*DATA SUPPLIED:*

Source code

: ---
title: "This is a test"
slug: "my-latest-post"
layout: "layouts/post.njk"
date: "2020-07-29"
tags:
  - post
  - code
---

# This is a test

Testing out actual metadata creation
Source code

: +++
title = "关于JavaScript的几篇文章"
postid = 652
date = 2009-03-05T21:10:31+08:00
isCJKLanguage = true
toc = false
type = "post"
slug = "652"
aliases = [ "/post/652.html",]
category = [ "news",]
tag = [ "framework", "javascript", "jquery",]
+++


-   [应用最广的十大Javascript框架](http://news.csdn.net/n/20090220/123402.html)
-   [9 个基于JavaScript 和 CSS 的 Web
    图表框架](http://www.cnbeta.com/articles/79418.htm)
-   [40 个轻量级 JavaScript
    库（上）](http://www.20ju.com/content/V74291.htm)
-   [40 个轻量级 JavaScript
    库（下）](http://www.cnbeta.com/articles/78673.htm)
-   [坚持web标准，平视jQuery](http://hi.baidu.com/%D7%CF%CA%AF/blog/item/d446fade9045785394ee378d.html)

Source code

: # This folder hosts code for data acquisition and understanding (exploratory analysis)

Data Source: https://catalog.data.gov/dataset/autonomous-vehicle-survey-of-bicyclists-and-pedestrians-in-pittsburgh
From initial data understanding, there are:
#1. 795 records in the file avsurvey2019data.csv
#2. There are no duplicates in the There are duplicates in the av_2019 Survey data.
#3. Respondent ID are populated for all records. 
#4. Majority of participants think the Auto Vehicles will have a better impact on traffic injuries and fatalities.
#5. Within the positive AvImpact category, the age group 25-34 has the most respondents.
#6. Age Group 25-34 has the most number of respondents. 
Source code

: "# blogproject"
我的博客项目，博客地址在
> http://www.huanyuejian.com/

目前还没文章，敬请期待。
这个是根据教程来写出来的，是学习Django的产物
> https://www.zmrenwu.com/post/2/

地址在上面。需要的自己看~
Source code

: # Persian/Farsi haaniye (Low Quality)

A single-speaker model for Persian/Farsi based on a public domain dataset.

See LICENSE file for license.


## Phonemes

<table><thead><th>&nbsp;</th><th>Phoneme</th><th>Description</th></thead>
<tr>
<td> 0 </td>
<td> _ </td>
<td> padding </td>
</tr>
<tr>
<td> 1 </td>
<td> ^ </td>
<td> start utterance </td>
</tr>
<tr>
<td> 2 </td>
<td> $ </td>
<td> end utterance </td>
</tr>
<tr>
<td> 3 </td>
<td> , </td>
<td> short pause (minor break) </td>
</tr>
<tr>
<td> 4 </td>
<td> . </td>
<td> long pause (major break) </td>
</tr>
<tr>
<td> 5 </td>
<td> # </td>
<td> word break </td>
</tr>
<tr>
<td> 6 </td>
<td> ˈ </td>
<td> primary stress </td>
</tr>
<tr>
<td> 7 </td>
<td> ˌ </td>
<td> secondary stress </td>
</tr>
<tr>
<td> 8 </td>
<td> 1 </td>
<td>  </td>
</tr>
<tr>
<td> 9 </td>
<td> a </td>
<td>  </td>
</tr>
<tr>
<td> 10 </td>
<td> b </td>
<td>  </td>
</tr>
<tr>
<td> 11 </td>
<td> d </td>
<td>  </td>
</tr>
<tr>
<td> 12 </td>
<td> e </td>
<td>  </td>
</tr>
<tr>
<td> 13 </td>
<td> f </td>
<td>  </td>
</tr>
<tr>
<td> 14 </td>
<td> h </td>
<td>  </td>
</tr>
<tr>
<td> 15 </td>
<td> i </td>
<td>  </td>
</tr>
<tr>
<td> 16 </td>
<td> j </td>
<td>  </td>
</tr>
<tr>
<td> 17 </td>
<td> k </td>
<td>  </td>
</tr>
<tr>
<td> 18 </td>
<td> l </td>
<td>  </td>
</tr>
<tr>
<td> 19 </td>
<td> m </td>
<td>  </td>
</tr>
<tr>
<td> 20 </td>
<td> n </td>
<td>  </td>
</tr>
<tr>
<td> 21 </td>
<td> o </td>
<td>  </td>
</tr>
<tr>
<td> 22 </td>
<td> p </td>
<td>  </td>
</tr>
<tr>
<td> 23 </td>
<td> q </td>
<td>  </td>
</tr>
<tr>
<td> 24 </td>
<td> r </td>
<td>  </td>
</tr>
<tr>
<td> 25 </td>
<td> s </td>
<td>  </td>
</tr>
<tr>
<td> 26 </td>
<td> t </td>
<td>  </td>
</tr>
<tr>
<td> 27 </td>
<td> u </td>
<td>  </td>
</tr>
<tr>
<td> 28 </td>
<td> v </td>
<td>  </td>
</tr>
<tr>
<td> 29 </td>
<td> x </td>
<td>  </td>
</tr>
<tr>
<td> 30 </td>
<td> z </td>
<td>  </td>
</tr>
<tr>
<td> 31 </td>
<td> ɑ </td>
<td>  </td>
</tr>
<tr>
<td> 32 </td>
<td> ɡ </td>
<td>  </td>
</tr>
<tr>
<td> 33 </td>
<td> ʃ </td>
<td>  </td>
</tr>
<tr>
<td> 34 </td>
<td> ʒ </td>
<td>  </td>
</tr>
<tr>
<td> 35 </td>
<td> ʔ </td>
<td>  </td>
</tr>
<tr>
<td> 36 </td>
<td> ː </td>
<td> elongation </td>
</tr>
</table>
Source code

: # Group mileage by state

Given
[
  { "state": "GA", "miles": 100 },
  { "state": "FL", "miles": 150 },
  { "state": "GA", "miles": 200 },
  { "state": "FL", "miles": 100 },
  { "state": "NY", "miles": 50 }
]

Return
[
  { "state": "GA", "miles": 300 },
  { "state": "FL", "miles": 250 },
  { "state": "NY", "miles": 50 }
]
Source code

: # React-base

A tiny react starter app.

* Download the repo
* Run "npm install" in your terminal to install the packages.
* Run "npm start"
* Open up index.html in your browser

*YOUR OBJECTIVE:* When the string "category" occurs in a line of the material, that line belongs in the answer.

*EXERCISE SOLUTION:*
category = [ "news",]
#5. Within the positive AvImpact category, the age group 25-34 has the most respondents.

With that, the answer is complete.